▶ **Directions for this task**: Return, without pictures, the lines from the start of the data through the one that contains "有良好的分析,沟通,组织和团队协作能力以共同解决实际问题".

▶ **Given data**:
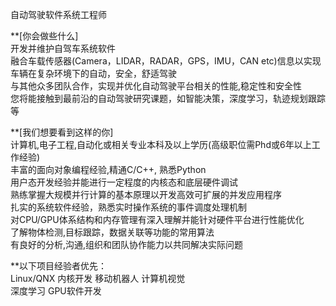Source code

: 自动驾驶软件系统工程师

**[你会做些什么]  
开发并维护自驾车系统软件  
融合车载传感器(Camera，LIDAR，RADAR，GPS，IMU，CAN etc)信息以实现车辆在复杂环境下的自动，安全，舒适驾驶  
与其他众多团队合作，实现并优化自动驾驶平台相关的性能,稳定性和安全性  
您将能接触到最前沿的自动驾驶研究课题，如智能决策，深度学习，轨迹规划跟踪等  
 
**[我们想要看到这样的你]  
计算机,电子工程,自动化或相关专业本科及以上学历(高级职位需Phd或6年以上工作经验)  
丰富的面向对象编程经验,精通C/C++, 熟悉Python  
用户态开发经验并能进行一定程度的内核态和底层硬件调试  
熟练掌握大规模并行计算的基本原理以开发高效可扩展的并发应用程序  
扎实的系统软件经验，熟悉实时操作系统的事件调度处理机制  
对CPU/GPU体系结构和内存管理有深入理解并能针对硬件平台进行性能优化  
了解物体检测,目标跟踪，数据关联等功能的常用算法  
有良好的分析,沟通,组织和团队协作能力以共同解决实际问题  

**以下项目经验者优先：  
Linux/QNX   内核开发  移动机器人  计算机视觉  
深度学习  GPU软件开发  
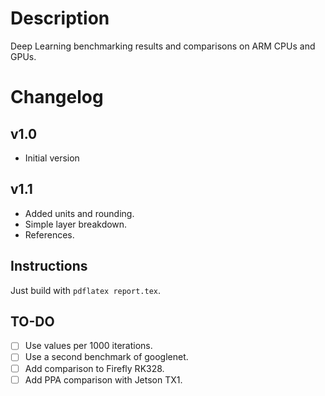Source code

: # Description
Deep Learning benchmarking results and comparisons on ARM CPUs and GPUs.

# Changelog
## v1.0 
* Initial version
## v1.1
* Added units and rounding.
* Simple layer breakdown.
* References.

## Instructions
Just build with `pdflatex report.tex`.

## TO-DO
- [ ] Use values per 1000 iterations.
- [ ] Use a second benchmark of googlenet.
- [ ] Add comparison to Firefly RK328.
- [ ] Add PPA comparison with Jetson TX1.
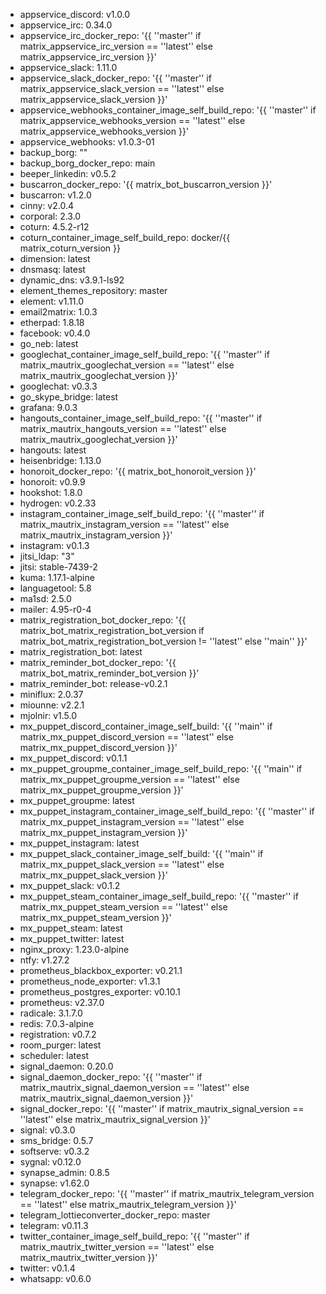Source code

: * appservice_discord: v1.0.0
* appservice_irc: 0.34.0
* appservice_irc_docker_repo: '{{ ''master'' if matrix_appservice_irc_version == ''latest'' else matrix_appservice_irc_version }}'
* appservice_slack: 1.11.0
* appservice_slack_docker_repo: '{{ ''master'' if matrix_appservice_slack_version == ''latest'' else matrix_appservice_slack_version }}'
* appservice_webhooks_container_image_self_build_repo: '{{ ''master'' if matrix_appservice_webhooks_version == ''latest'' else matrix_appservice_webhooks_version }}'
* appservice_webhooks: v1.0.3-01
* backup_borg: ""
* backup_borg_docker_repo: main
* beeper_linkedin: v0.5.2
* buscarron_docker_repo: '{{ matrix_bot_buscarron_version }}'
* buscarron: v1.2.0
* cinny: v2.0.4
* corporal: 2.3.0
* coturn: 4.5.2-r12
* coturn_container_image_self_build_repo: docker/{{ matrix_coturn_version }}
* dimension: latest
* dnsmasq: latest
* dynamic_dns: v3.9.1-ls92
* element_themes_repository: master
* element: v1.11.0
* email2matrix: 1.0.3
* etherpad: 1.8.18
* facebook: v0.4.0
* go_neb: latest
* googlechat_container_image_self_build_repo: '{{ ''master'' if matrix_mautrix_googlechat_version == ''latest'' else matrix_mautrix_googlechat_version }}'
* googlechat: v0.3.3
* go_skype_bridge: latest
* grafana: 9.0.3
* hangouts_container_image_self_build_repo: '{{ ''master'' if matrix_mautrix_hangouts_version == ''latest'' else matrix_mautrix_googlechat_version }}'
* hangouts: latest
* heisenbridge: 1.13.0
* honoroit_docker_repo: '{{ matrix_bot_honoroit_version }}'
* honoroit: v0.9.9
* hookshot: 1.8.0
* hydrogen: v0.2.33
* instagram_container_image_self_build_repo: '{{ ''master'' if matrix_mautrix_instagram_version == ''latest'' else matrix_mautrix_instagram_version }}'
* instagram: v0.1.3
* jitsi_ldap: "3"
* jitsi: stable-7439-2
* kuma: 1.17.1-alpine
* languagetool: 5.8
* ma1sd: 2.5.0
* mailer: 4.95-r0-4
* matrix_registration_bot_docker_repo: '{{ matrix_bot_matrix_registration_bot_version if matrix_bot_matrix_registration_bot_version != ''latest'' else ''main'' }}'
* matrix_registration_bot: latest
* matrix_reminder_bot_docker_repo: '{{ matrix_bot_matrix_reminder_bot_version }}'
* matrix_reminder_bot: release-v0.2.1
* miniflux: 2.0.37
* miounne: v2.2.1
* mjolnir: v1.5.0
* mx_puppet_discord_container_image_self_build: '{{ ''main'' if matrix_mx_puppet_discord_version == ''latest'' else matrix_mx_puppet_discord_version }}'
* mx_puppet_discord: v0.1.1
* mx_puppet_groupme_container_image_self_build_repo: '{{ ''main'' if matrix_mx_puppet_groupme_version == ''latest'' else matrix_mx_puppet_groupme_version }}'
* mx_puppet_groupme: latest
* mx_puppet_instagram_container_image_self_build_repo: '{{ ''master'' if matrix_mx_puppet_instagram_version == ''latest'' else matrix_mx_puppet_instagram_version }}'
* mx_puppet_instagram: latest
* mx_puppet_slack_container_image_self_build: '{{ ''main'' if matrix_mx_puppet_slack_version == ''latest'' else matrix_mx_puppet_slack_version }}'
* mx_puppet_slack: v0.1.2
* mx_puppet_steam_container_image_self_build_repo: '{{ ''master'' if matrix_mx_puppet_steam_version == ''latest'' else matrix_mx_puppet_steam_version }}'
* mx_puppet_steam: latest
* mx_puppet_twitter: latest
* nginx_proxy: 1.23.0-alpine
* ntfy: v1.27.2
* prometheus_blackbox_exporter: v0.21.1
* prometheus_node_exporter: v1.3.1
* prometheus_postgres_exporter: v0.10.1
* prometheus: v2.37.0
* radicale: 3.1.7.0
* redis: 7.0.3-alpine
* registration: v0.7.2
* room_purger: latest
* scheduler: latest
* signal_daemon: 0.20.0
* signal_daemon_docker_repo: '{{ ''master'' if matrix_mautrix_signal_daemon_version == ''latest'' else matrix_mautrix_signal_daemon_version }}'
* signal_docker_repo: '{{ ''master'' if matrix_mautrix_signal_version == ''latest'' else matrix_mautrix_signal_version }}'
* signal: v0.3.0
* sms_bridge: 0.5.7
* softserve: v0.3.2
* sygnal: v0.12.0
* synapse_admin: 0.8.5
* synapse: v1.62.0
* telegram_docker_repo: '{{ ''master'' if matrix_mautrix_telegram_version == ''latest'' else matrix_mautrix_telegram_version }}'
* telegram_lottieconverter_docker_repo: master
* telegram: v0.11.3
* twitter_container_image_self_build_repo: '{{ ''master'' if matrix_mautrix_twitter_version == ''latest'' else matrix_mautrix_twitter_version }}'
* twitter: v0.1.4
* whatsapp: v0.6.0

▶ **Exercise solution**:
Source code

: 自动驾驶软件系统工程师

**[你会做些什么]  
开发并维护自驾车系统软件  
融合车载传感器(Camera，LIDAR，RADAR，GPS，IMU，CAN etc)信息以实现车辆在复杂环境下的自动，安全，舒适驾驶  
与其他众多团队合作，实现并优化自动驾驶平台相关的性能,稳定性和安全性  
您将能接触到最前沿的自动驾驶研究课题，如智能决策，深度学习，轨迹规划跟踪等  
 
**[我们想要看到这样的你]  
计算机,电子工程,自动化或相关专业本科及以上学历(高级职位需Phd或6年以上工作经验)  
丰富的面向对象编程经验,精通C/C++, 熟悉Python  
用户态开发经验并能进行一定程度的内核态和底层硬件调试  
熟练掌握大规模并行计算的基本原理以开发高效可扩展的并发应用程序  
扎实的系统软件经验，熟悉实时操作系统的事件调度处理机制  
对CPU/GPU体系结构和内存管理有深入理解并能针对硬件平台进行性能优化  
了解物体检测,目标跟踪，数据关联等功能的常用算法  
有良好的分析,沟通,组织和团队协作能力以共同解决实际问题  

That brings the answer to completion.